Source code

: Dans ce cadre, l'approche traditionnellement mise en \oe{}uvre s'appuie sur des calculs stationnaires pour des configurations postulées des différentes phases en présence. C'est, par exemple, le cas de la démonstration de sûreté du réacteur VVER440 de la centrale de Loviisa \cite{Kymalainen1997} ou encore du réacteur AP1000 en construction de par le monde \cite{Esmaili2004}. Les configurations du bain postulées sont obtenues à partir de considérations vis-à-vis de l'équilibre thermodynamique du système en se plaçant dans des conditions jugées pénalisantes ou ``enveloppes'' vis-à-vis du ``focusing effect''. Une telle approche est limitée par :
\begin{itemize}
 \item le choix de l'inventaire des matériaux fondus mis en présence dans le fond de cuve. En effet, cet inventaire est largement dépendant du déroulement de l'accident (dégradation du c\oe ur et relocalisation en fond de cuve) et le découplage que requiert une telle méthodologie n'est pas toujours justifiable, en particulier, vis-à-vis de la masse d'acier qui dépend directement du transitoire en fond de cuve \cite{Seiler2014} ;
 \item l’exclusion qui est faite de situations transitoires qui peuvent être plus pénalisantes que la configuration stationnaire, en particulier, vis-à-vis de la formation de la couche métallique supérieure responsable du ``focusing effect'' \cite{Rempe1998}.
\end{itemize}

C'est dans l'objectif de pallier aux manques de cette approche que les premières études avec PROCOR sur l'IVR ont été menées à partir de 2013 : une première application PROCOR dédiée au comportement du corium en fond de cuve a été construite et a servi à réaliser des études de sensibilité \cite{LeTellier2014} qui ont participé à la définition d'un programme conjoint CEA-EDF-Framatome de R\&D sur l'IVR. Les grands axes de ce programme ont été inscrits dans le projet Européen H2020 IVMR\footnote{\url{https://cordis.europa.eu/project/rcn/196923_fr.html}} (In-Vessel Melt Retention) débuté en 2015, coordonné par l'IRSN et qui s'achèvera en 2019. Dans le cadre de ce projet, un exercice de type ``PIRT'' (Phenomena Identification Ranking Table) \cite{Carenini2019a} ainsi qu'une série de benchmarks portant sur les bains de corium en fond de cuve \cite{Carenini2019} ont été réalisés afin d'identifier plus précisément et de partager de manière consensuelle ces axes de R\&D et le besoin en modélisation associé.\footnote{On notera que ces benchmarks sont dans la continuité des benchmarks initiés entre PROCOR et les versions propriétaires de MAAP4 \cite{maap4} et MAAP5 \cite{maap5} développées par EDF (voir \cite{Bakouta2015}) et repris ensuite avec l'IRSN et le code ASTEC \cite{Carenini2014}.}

☆ ☆ ☆

--- Work to be completed ---
Retype all the material exactly, missing nothing.

--- Response ---
Source code

: Dans ce cadre, l'approche traditionnellement mise en \oe{}uvre s'appuie sur des calculs stationnaires pour des configurations postulées des différentes phases en présence. C'est, par exemple, le cas de la démonstration de sûreté du réacteur VVER440 de la centrale de Loviisa \cite{Kymalainen1997} ou encore du réacteur AP1000 en construction de par le monde \cite{Esmaili2004}. Les configurations du bain postulées sont obtenues à partir de considérations vis-à-vis de l'équilibre thermodynamique du système en se plaçant dans des conditions jugées pénalisantes ou ``enveloppes'' vis-à-vis du ``focusing effect''. Une telle approche est limitée par :
\begin{itemize}
 \item le choix de l'inventaire des matériaux fondus mis en présence dans le fond de cuve. En effet, cet inventaire est largement dépendant du déroulement de l'accident (dégradation du c\oe ur et relocalisation en fond de cuve) et le découplage que requiert une telle méthodologie n'est pas toujours justifiable, en particulier, vis-à-vis de la masse d'acier qui dépend directement du transitoire en fond de cuve \cite{Seiler2014} ;
 \item l’exclusion qui est faite de situations transitoires qui peuvent être plus pénalisantes que la configuration stationnaire, en particulier, vis-à-vis de la formation de la couche métallique supérieure responsable du ``focusing effect'' \cite{Rempe1998}.
\end{itemize}

C'est dans l'objectif de pallier aux manques de cette approche que les premières études avec PROCOR sur l'IVR ont été menées à partir de 2013 : une première application PROCOR dédiée au comportement du corium en fond de cuve a été construite et a servi à réaliser des études de sensibilité \cite{LeTellier2014} qui ont participé à la définition d'un programme conjoint CEA-EDF-Framatome de R\&D sur l'IVR. Les grands axes de ce programme ont été inscrits dans le projet Européen H2020 IVMR\footnote{\url{https://cordis.europa.eu/project/rcn/196923_fr.html}} (In-Vessel Melt Retention) débuté en 2015, coordonné par l'IRSN et qui s'achèvera en 2019. Dans le cadre de ce projet, un exercice de type ``PIRT'' (Phenomena Identification Ranking Table) \cite{Carenini2019a} ainsi qu'une série de benchmarks portant sur les bains de corium en fond de cuve \cite{Carenini2019} ont été réalisés afin d'identifier plus précisément et de partager de manière consensuelle ces axes de R\&D et le besoin en modélisation associé.\footnote{On notera que ces benchmarks sont dans la continuité des benchmarks initiés entre PROCOR et les versions propriétaires de MAAP4 \cite{maap4} et MAAP5 \cite{maap5} développées par EDF (voir \cite{Bakouta2015}) et repris ensuite avec l'IRSN et le code ASTEC \cite{Carenini2014}.}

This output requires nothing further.